Had a lovely rest day in Morella, visiting the main sites of the Basilica de Santa Maria Major, the city wall, Convento de Sant Francesc, and the castle. It had been a long time since seeing any tourists that were not from Spain. There were not a lot of tourists, but a few small groups could be seen from time to time. Really enjoyed my time in Morella.
Leaving Morella the next day, I ran into a bus full of Dutch tourists that had stopped on the side of the road to take photos of Morella. One guy had Camino pins on his hat, and was interested in my journey. He had done the Camino de Santiago several times, and it was good to chat about our experiences.
After a brief road walk, the path exited onto some dirt farm roads, but those quickly changed to an open trail that steadily rose up to open hilltops framed with stone walls. After reaching the top, the trail descended through nice forests before eventually intersecting the main road into Vallibona, a beautiful village stuck between the mountain passes. I was planning to do a short day and stay here, but the accommodation was fully booked. I thought about camping nearby, but I had no food and the lone shop in town was only open two days per week (and that day was not one of those two days). The hostal owner was very friendly and helpful, and offered to call ahead to see if there was accommodation available in Boixar, but he could only find a place in Fredes, which would make the day very long. I decided to give it a go, but I needed to hustle to make it before dark. After a seemingly long stretch of trail and unmaintained dirt roads, I finally decended into Boixar late in the afternoon. Boixar was very picturesque, but was largely deserted. I only saw one car that was parked, and I didn’t see a single person the entire time that I was exploring the town. There were casas rural, but there were no other businesses at all in town.
After another hour or so of nice, forested trails, I arrived in the very small village of Fredes, which is the last community in Valencia. The owner of the casa rural was sitting on a bench waiting for me. Usually you have to chase people down, so that was a very nice gesture. I found that they had a restaurant in the village, and while it was not open that night, it would be open for breakfast in the morning.

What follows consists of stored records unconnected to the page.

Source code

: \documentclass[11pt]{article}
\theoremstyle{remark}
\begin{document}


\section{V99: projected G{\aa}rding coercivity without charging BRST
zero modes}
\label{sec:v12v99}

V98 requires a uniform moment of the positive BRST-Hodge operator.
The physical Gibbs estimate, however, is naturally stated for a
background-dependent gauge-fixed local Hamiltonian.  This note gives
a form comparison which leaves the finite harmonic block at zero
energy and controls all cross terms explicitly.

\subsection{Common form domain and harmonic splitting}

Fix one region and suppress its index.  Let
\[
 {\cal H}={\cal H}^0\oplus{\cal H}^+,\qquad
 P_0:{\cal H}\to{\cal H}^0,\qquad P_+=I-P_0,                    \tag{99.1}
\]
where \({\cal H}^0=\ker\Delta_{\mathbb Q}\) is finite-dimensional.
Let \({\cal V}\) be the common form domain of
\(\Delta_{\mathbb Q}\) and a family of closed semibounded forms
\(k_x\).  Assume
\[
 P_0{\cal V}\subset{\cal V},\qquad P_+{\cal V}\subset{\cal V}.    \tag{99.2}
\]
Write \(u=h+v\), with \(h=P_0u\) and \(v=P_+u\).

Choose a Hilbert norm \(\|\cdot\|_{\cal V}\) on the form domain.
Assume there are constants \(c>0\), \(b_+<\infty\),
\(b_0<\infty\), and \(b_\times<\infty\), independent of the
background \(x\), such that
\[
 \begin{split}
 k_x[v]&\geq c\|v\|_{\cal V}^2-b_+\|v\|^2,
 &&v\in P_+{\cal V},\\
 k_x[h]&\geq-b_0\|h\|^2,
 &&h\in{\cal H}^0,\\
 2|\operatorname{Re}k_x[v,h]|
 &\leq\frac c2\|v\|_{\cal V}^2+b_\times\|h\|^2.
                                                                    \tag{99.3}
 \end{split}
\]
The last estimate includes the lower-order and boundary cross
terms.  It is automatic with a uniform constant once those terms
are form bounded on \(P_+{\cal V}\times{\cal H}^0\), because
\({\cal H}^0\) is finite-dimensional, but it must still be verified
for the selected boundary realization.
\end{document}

The next morning, I had breakfast and the restaurant was nice enough to prepare some sandwiches for me to take on the journey to Caro. I crossed from Valencia to Catalonia, and Catalonia did not disappoint. The trails and roads entered the Parc Natural del Ports and went through fantastic pine forests and passed by several huts before turning into one of the most technical and challenging trails that I have ever hiked. It was tough and extremely dramatic, with the trail clinging to the edge of a rock wall, and there were saw-tooth rock walls and columns all around. It was hard to believe the scenery, and I kept stopping to take photos. At one point you could actually see the flat farmland in the distance as it ran off into the horizon. The path even ran up the side of a boulder, with the trail continuing at the top. It was amazing, but it wore me out.
Arriving in the small mountain community of Caro, I came across a pub that was open. Stopped for a coffee and some food before finishing the last kilometer, where I camped near a hut that had a restaurant. While the restaurant was closed that evening, I was told that it would be open in the morning for breakfast. However, that turned out to be incorrect, and I had to go back to the pub in the morning for breakfast, which delayed my start that next day.

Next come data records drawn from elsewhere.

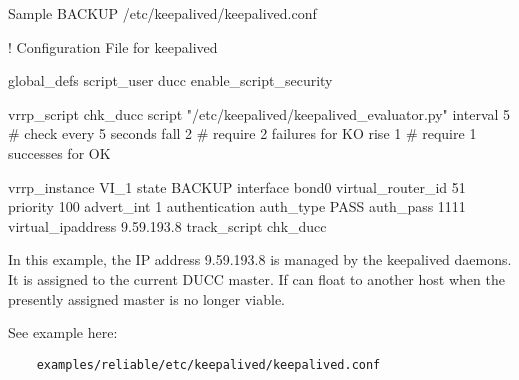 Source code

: \begin{minipage}{\textwidth}

	Sample BACKUP /etc/keepalived/keepalived.conf\\
	
	\begin{greybatim}
	
! Configuration File for keepalived

global_defs {
	script_user ducc 
	enable_script_security
}

vrrp_script chk_ducc {
  script       "/etc/keepalived/keepalived_evaluator.py"
  interval 5   # check every 5 seconds
  fall 2       # require 2 failures for KO
  rise 1       # require 1 successes for OK
}

vrrp_instance VI_1 {
    state BACKUP
    interface bond0
    virtual_router_id 51
    priority 100
    advert_int 1
    authentication {
        auth_type PASS
        auth_pass 1111
    }
    virtual_ipaddress {
        9.59.193.8
    }
    track_script {
    	chk_ducc
  	}
}

   	\end{greybatim}
   	
\end{minipage}

	\medskip
	In this example, the IP address 9.59.193.8 is managed by the keepalived daemons.
   	It is assigned to the current DUCC master.
   	If can float to another host when the presently assigned master is no longer viable.

	\medskip
	See example here:
	\begin{verbatim}
    examples/reliable/etc/keepalived/keepalived.conf
   	\end{verbatim}

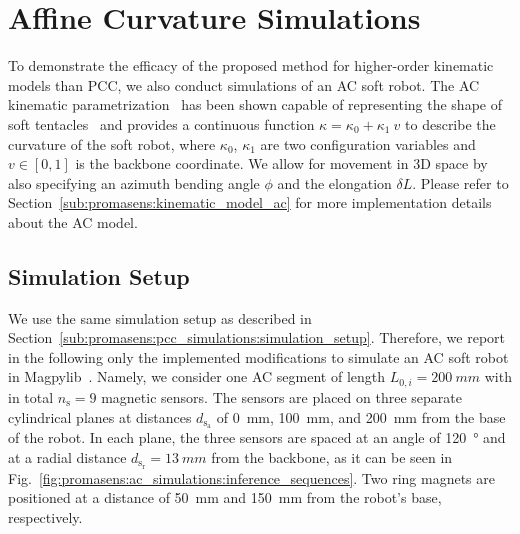 \section{Affine Curvature Simulations}\label{sec:promasens:ac_simulations}
To demonstrate the efficacy of the proposed method for higher-order kinematic models than \gls{PCC}, we also conduct simulations of an \gls{AC} soft robot.
The \gls{AC} kinematic parametrization~\citep{della2020soft} has been shown capable of representing the shape of soft tentacles~\citep{stella2022experimental, stella2023piecewise} and provides a continuous function $\kappa = \kappa_0 + \kappa_1 \: v$ to describe the curvature of the soft robot, where $\kappa_0$, $\kappa_1$ are two configuration variables and $v \in [0, 1]$ is the backbone coordinate. We allow for movement in 3D space by also specifying an azimuth bending angle $\phi$ and the elongation $\delta L$.
Please refer to Section~\ref{sub:promasens:kinematic_model_ac} for more implementation details about the \gls{AC} model.


\subsection{Simulation Setup}\label{sub:promasens:ac_simulations:simulation_setup}
We use the same simulation setup as described in Section~\ref{sub:promasens:pcc_simulations:simulation_setup}. 
Therefore, we report in the following only the implemented modifications to simulate an \gls{AC} soft robot in Magpylib~\citep{magpylib2020}.
Namely, we consider one \gls{AC} segment of length $L_{0,i} = \SI{200}{mm}$ with in total $n_\mathrm{s} = 9$ magnetic sensors. 
The sensors are placed on three separate cylindrical planes at distances $d_{\mathrm{s}_\mathrm{a}}$ of \SI{0}{mm}, \SI{100}{mm}, and \SI{200}{mm} from the base of the robot. In each plane, the three sensors are spaced at an angle of \SI{120}{\degree} and at a radial distance $d_{\mathrm{s}_\mathrm{r}} = \SI{13}{mm}$ from the backbone, as it can be seen in Fig.~\ref{fig:promasens:ac_simulations:inference_sequences}.
Two ring magnets are positioned at a distance of \SI{50}{mm} and \SI{150}{mm} from the robot's base, respectively.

The second day in the Parc Natural del Ports from Caro to Pauls was almost as dramatic as the first, but slightly less technical. After some rocky trails and beautiful paths through the pine forests, the trail emerged on the Alpine mountain ridges. With no trees, there were amazing views in 360 degrees, while the trail slithered off into the distance along the ridges.

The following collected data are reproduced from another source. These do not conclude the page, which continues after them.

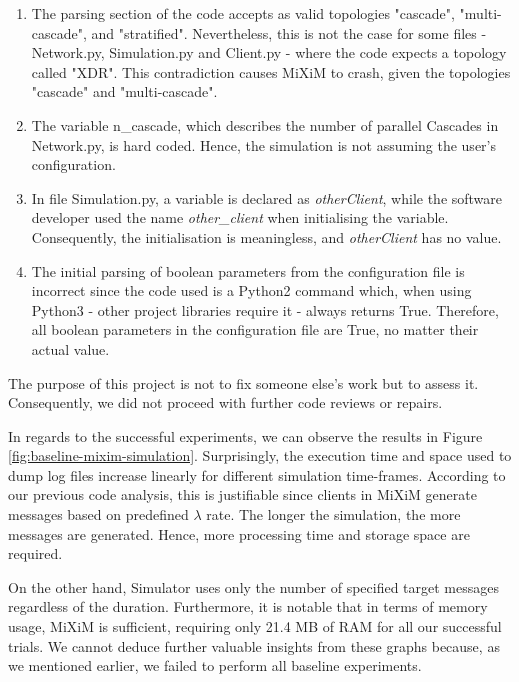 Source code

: \documentclass[logo,msc,cyber]{infthesis}   %
\begin{document}
\begin{enumerate}
    \item The parsing section of the code accepts as valid topologies "cascade",
    "multi-cascade", and "stratified". Nevertheless, this is not the case for
    some files - Network.py, Simulation.py and Client.py - where the code
    expects a topology called "XDR". This contradiction causes MiXiM to crash,
    given the topologies "cascade" and "multi-cascade". 
    \item The variable n\_cascade, which describes the number of parallel
    Cascades in Network.py, is hard coded. Hence, the simulation is not assuming
    the user's configuration.
    \item In file Simulation.py, a variable is declared as \emph{otherClient}, while
    the software developer used the name \emph{other\_client} when initialising the
    variable. Consequently, the initialisation is meaningless, and \emph{otherClient}
    has no value.
    \item The initial parsing of boolean parameters from the configuration file
    is incorrect since the code used is a Python2 command which, when using
    Python3 - other project libraries require it - always returns True.
    Therefore, all boolean parameters in the configuration file are True, no
    matter their actual value.
\end{enumerate}

The purpose of this project is not to fix someone else's work but to assess
it. Consequently, we did not proceed with further code reviews or repairs.

In regards to the successful experiments, we can observe the results in Figure
\ref{fig:baseline-mixim-simulation}. Surprisingly, the execution time and space
used to dump log files increase linearly for different simulation time-frames.
According to our previous code analysis, this is justifiable since clients in
MiXiM generate messages based on predefined $\lambda$ rate. The longer the
simulation, the more messages are generated. Hence, more processing time and
storage space are required.

On the other hand, Simulator uses only the number of specified target messages
regardless of the duration. Furthermore, it is notable that in terms of memory
usage, MiXiM is sufficient, requiring only 21.4 MB of RAM for all our
successful trials. We cannot deduce further valuable insights from these
graphs because, as we mentioned earlier, we failed to perform all baseline
experiments.
\end{document}
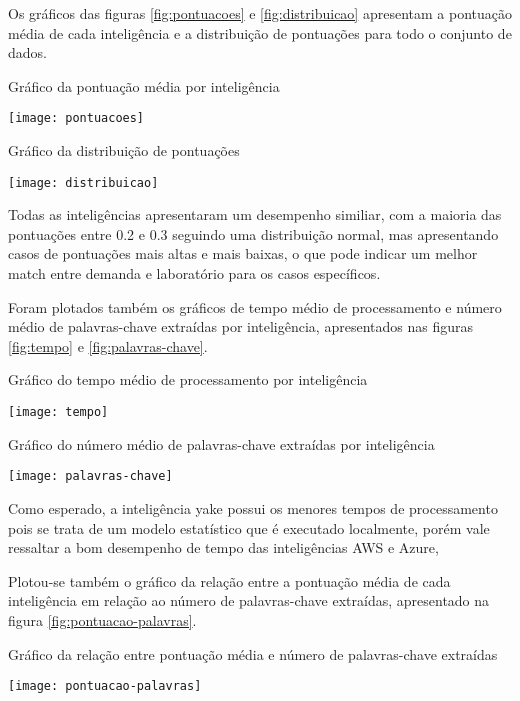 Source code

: Os gráficos das figuras \ref{fig:pontuacoes} e \ref{fig:distribuicao} apresentam a pontuação média de cada inteligência e a distribuição de pontuações para todo o conjunto de dados.

\begin{graph}[H]
  \caption{Gráfico da pontuação média por inteligência}
  \texttt{[image: pontuacoes]}
  \label{fig:pontuacoes}
\end{graph}

\begin{graph}[H]
  \caption{Gráfico da distribuição de pontuações}
  \texttt{[image: distribuicao]}
  \label{fig:distribuicao}
\end{graph}

Todas as inteligências apresentaram um desempenho similiar, com a maioria das pontuações entre 0.2 e 0.3 seguindo uma distribuição normal, mas apresentando casos de pontuações mais altas e mais baixas, o que pode indicar um melhor match entre demanda e laboratório para os casos específicos.

Foram plotados também os gráficos de tempo médio de processamento e número médio de palavras-chave extraídas por inteligência, apresentados nas figuras \ref{fig:tempo} e \ref{fig:palavras-chave}.

\begin{graph}[H]
  \caption{Gráfico do tempo médio de processamento por inteligência}
  \texttt{[image: tempo]}
  \label{fig:tempo}
\end{graph}

\begin{graph}[H]
  \caption{Gráfico do número médio de palavras-chave extraídas por inteligência}
  \texttt{[image: palavras-chave]}
  \label{fig:palavras-chave}
\end{graph}

Como esperado, a inteligência \gls{yake} possui os menores tempos de processamento pois se trata de um modelo estatístico que é executado localmente, porém vale ressaltar a bom desempenho de tempo das inteligências AWS e Azure,

Plotou-se também o gráfico da relação entre a pontuação média de cada inteligência em relação
ao número de palavras-chave extraídas, apresentado na figura \ref{fig:pontuacao-palavras}.

\begin{graph}[H]
  \caption{Gráfico da relação entre pontuação média e número de palavras-chave extraídas}
  \texttt{[image: pontuacao-palavras]}
  \label{fig:pontuacao-palavras}
\end{graph}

While I enjoyed this section thoroughly, I knew there was the inevitable steep drop out of the mountains. The decent was a tough end to the day, and it was hard on my feet given that my shoes are screaming to be disposed of. I arrived in Pauls, and found the casa rural/restaurant where I was to stay. At dinner I met two other hikers that were doing a 5-day trip around the Parc Natural del Ports, and we traded stories. The cherries in Catalonia are being harvested now, so I opted for the pork cutlets in cherry sauce dinner, which was terrific.
The day from Pauls to Rasquera was mediocre. The first half of the day was decent, with farm roads leading out of the foothills. Those roads eventually ran into the Erbe river, which looked amazing on approach. I was excited about the river landmark, but that was tempered by a significant stretch of walking along the main highway. There was a lot of traffic, and it was a poor place to be walking. I was looking forward to getting off the highway and back onto the dirt roads leading into Rasquera. Since these roads (and a few short trail sections) followed the river, they offered some views of the river, but also went through some unused industrial and farming spots. It was a warm day, and the people were out in Rasquera enjoying the sunshine when I arrived. It was a good opportunity to get some groceries, and a refill of sunscreen at the pharmacy. I also stopped at a bakery for a coffee and cherry tart. The cherry tart was so good that I got a big piece for take-away.